This week, my handlers at Triathlete assigned me a story about the “Iron Cowboy,” a man named James Lawrence from Utah who will attempt to complete 50 Iron-distance triathlons in 50 days through all 50 states.
The sheer physicality of the feat is impressive—2.4 miles of swimming, 112 miles of biking and 26.2 miles of running every day for 50 days is nothing to sneeze at. It’s uncharted territory—the current record for consecutive Iron-distance triathlon finishes is 30—and many are skeptical James will even be successful.

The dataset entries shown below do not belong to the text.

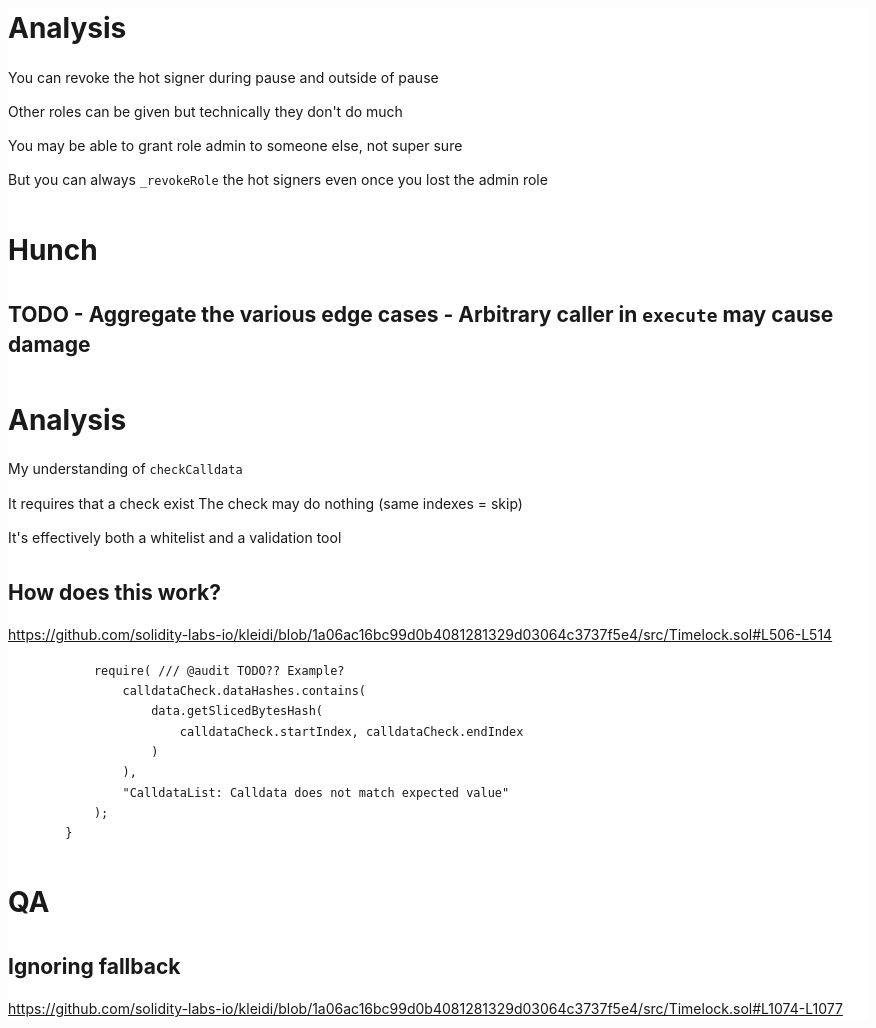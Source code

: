 # Analysis

You can revoke the hot signer during pause and outside of pause


Other roles can be given but technically they don't do much

You may be able to grant role admin to someone else, not super sure

But you can always `_revokeRole` the hot signers even once you lost the admin role

# Hunch

## TODO - Aggregate the various edge cases - Arbitrary caller in `execute` may cause damage




# Analysis

My understanding of `checkCalldata`

It requires that a check exist
The check may do nothing (same indexes = skip)

It's effectively both a whitelist and a validation tool

## How does this work?

https://github.com/solidity-labs-io/kleidi/blob/1a06ac16bc99d0b4081281329d03064c3737f5e4/src/Timelock.sol#L506-L514

```solidity
            require( /// @audit TODO?? Example?
                calldataCheck.dataHashes.contains(
                    data.getSlicedBytesHash(
                        calldataCheck.startIndex, calldataCheck.endIndex
                    )
                ),
                "CalldataList: Calldata does not match expected value"
            );
        }
```

# QA 

## Ignoring fallback

https://github.com/solidity-labs-io/kleidi/blob/1a06ac16bc99d0b4081281329d03064c3737f5e4/src/Timelock.sol#L1074-L1077
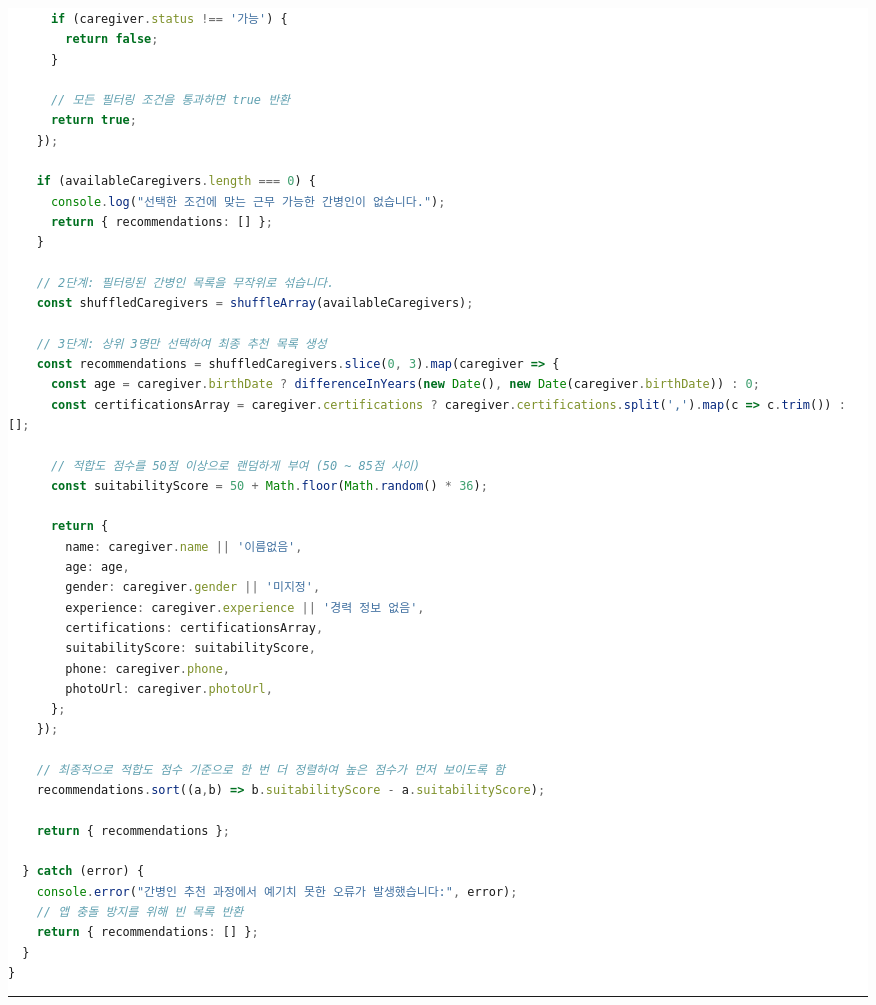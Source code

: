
 ```ts
      if (caregiver.status !== '가능') {
        return false;
      }

      // 모든 필터링 조건을 통과하면 true 반환
      return true;
    });

    if (availableCaregivers.length === 0) {
      console.log("선택한 조건에 맞는 근무 가능한 간병인이 없습니다.");
      return { recommendations: [] };
    }
    
    // 2단계: 필터링된 간병인 목록을 무작위로 섞습니다.
    const shuffledCaregivers = shuffleArray(availableCaregivers);

    // 3단계: 상위 3명만 선택하여 최종 추천 목록 생성
    const recommendations = shuffledCaregivers.slice(0, 3).map(caregiver => {
      const age = caregiver.birthDate ? differenceInYears(new Date(), new Date(caregiver.birthDate)) : 0;
      const certificationsArray = caregiver.certifications ? caregiver.certifications.split(',').map(c => c.trim()) : [];
      
      // 적합도 점수를 50점 이상으로 랜덤하게 부여 (50 ~ 85점 사이)
      const suitabilityScore = 50 + Math.floor(Math.random() * 36);

      return {
        name: caregiver.name || '이름없음',
        age: age,
        gender: caregiver.gender || '미지정',
        experience: caregiver.experience || '경력 정보 없음',
        certifications: certificationsArray,
        suitabilityScore: suitabilityScore,
        phone: caregiver.phone,
        photoUrl: caregiver.photoUrl,
      };
    });

    // 최종적으로 적합도 점수 기준으로 한 번 더 정렬하여 높은 점수가 먼저 보이도록 함
    recommendations.sort((a,b) => b.suitabilityScore - a.suitabilityScore);

    return { recommendations };

  } catch (error) {
    console.error("간병인 추천 과정에서 예기치 못한 오류가 발생했습니다:", error);
    // 앱 충돌 방지를 위해 빈 목록 반환
    return { recommendations: [] };
  }
}
```

---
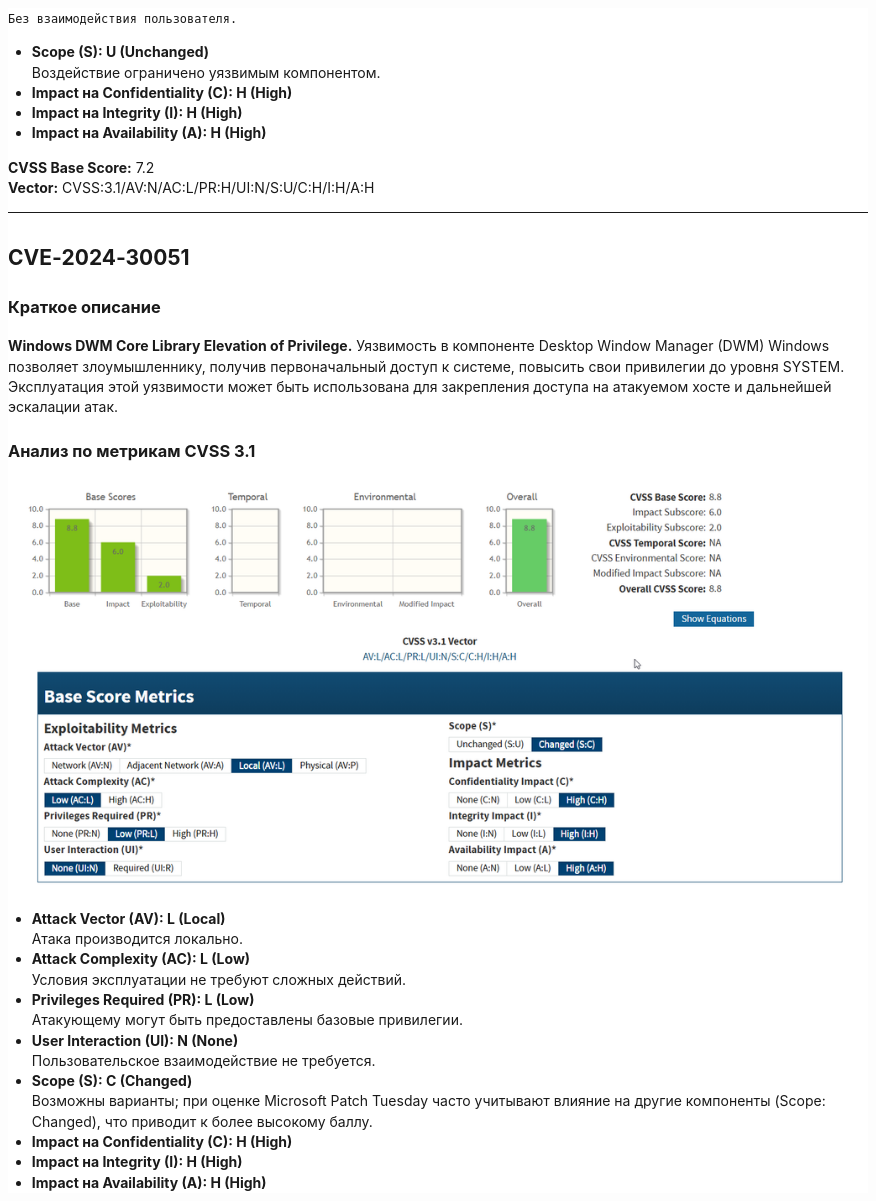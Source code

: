     Без взаимодействия пользователя.
- **Scope (S): U (Unchanged)**  
    Воздействие ограничено уязвимым компонентом.
- **Impact на Confidentiality (C): H (High)**
- **Impact на Integrity (I): H (High)**
- **Impact на Availability (A): H (High)**

**CVSS Base Score:** 7.2  
**Vector:** CVSS:3.1/AV:N/AC:L/PR:H/UI:N/S:U/C:H/I:H/A:H

---

## CVE‑2024‑30051

### Краткое описание

**Windows DWM Core Library Elevation of Privilege.** Уязвимость в компоненте Desktop Window Manager (DWM) Windows позволяет злоумышленнику, получив первоначальный доступ к системе, повысить свои привилегии до уровня SYSTEM. Эксплуатация этой уязвимости может быть использована для закрепления доступа на атакуемом хосте и дальнейшей эскалации атак.

### Анализ по метрикам CVSS 3.1
![CVE-2024-30051](images/chrome_bYEW2zD4Sm.png)
- **Attack Vector (AV): L (Local)**  
    Атака производится локально.
- **Attack Complexity (AC): L (Low)**  
    Условия эксплуатации не требуют сложных действий.
- **Privileges Required (PR): L (Low)**  
    Атакующему могут быть предоставлены базовые привилегии.
- **User Interaction (UI): N (None)**  
    Пользовательское взаимодействие не требуется.
- **Scope (S): C (Changed)**  
    Возможны варианты; при оценке Microsoft Patch Tuesday часто учитывают влияние на другие компоненты (Scope: Changed), что приводит к более высокому баллу.
- **Impact на Confidentiality (C): H (High)**
- **Impact на Integrity (I): H (High)**
- **Impact на Availability (A): H (High)**
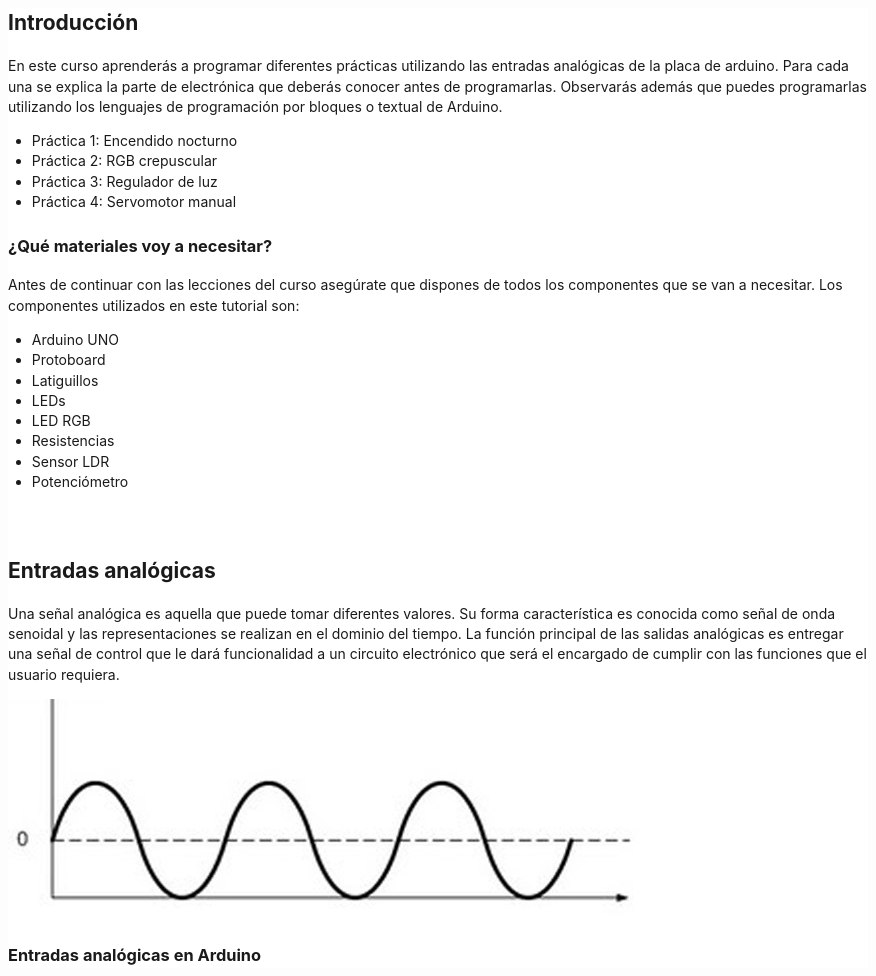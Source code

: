 ## Introducción

En este curso aprenderás a programar diferentes prácticas utilizando las entradas analógicas de la placa de arduino. Para cada una se explica la parte de electrónica que deberás conocer antes de programarlas. Observarás además que puedes programarlas utilizando los lenguajes de programación por bloques o textual de Arduino.

- Práctica 1: Encendido nocturno
- Práctica 2: RGB crepuscular
- Práctica 3: Regulador de luz
- Práctica 4: Servomotor manual

### ¿Qué materiales voy a necesitar?

Antes de continuar con las lecciones del curso asegúrate que dispones de todos los componentes que se van a necesitar. Los componentes utilizados en este tutorial son:

- Arduino UNO
- Protoboard
- Latiguillos
- LEDs
- LED RGB
- Resistencias
- Sensor LDR
- Potenciómetro



<br />



## Entradas analógicas

Una señal analógica es aquella que puede tomar diferentes valores. Su forma característica es conocida como señal de onda senoidal y las representaciones se realizan en el dominio del tiempo. La función principal de las salidas analógicas es entregar una señal de control que le dará funcionalidad a un circuito electrónico que será el encargado de cumplir con las funciones que el usuario requiera.

![](img/senal-analogica.jpg)

### Entradas analógicas en Arduino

Indeed, as I interviewed experts for this story, many were quick to point out all the reasons why James probably won’t be successful: A thunderstorm in Hawaii could delay his flight to Alaska and ruin the streak on the second day; a minor saddle sore will likely become a debilitating, painful abscess without a break from riding; the nutritional deficit of each day could very well sink James into an insurmountable caloric hole, ending his quest.
“It’s admirable, but unlikely,” one expert says.
“It’s as close to impossible as I can imagine,” sighs another.
After finishing my research, I went to a coffee shop to type up the story on my laptop. While waiting in line for a latte, my phone buzzed with a text message from my friend Erin. “Guess who’s picking up her brand new bike tomorrow?“ it read.
Erin is currently training for her first triathlon. In comparison to 50 Iron-distance triathlons in 50 days in 50 states, one sprint triathlon (about 15 miles in total) may seem like small potatoes, but Erin has faced skeptics all the same. Erin doesn’t have the body of a stereotypical triathlete yet, and as a result, she’s had to deal with criticism about her weight as she swims in her gym pool or runs at the park.
“She needs to drop a few pounds,” says one critic.
“Does she really think she can finish a triathlon?” snarks another.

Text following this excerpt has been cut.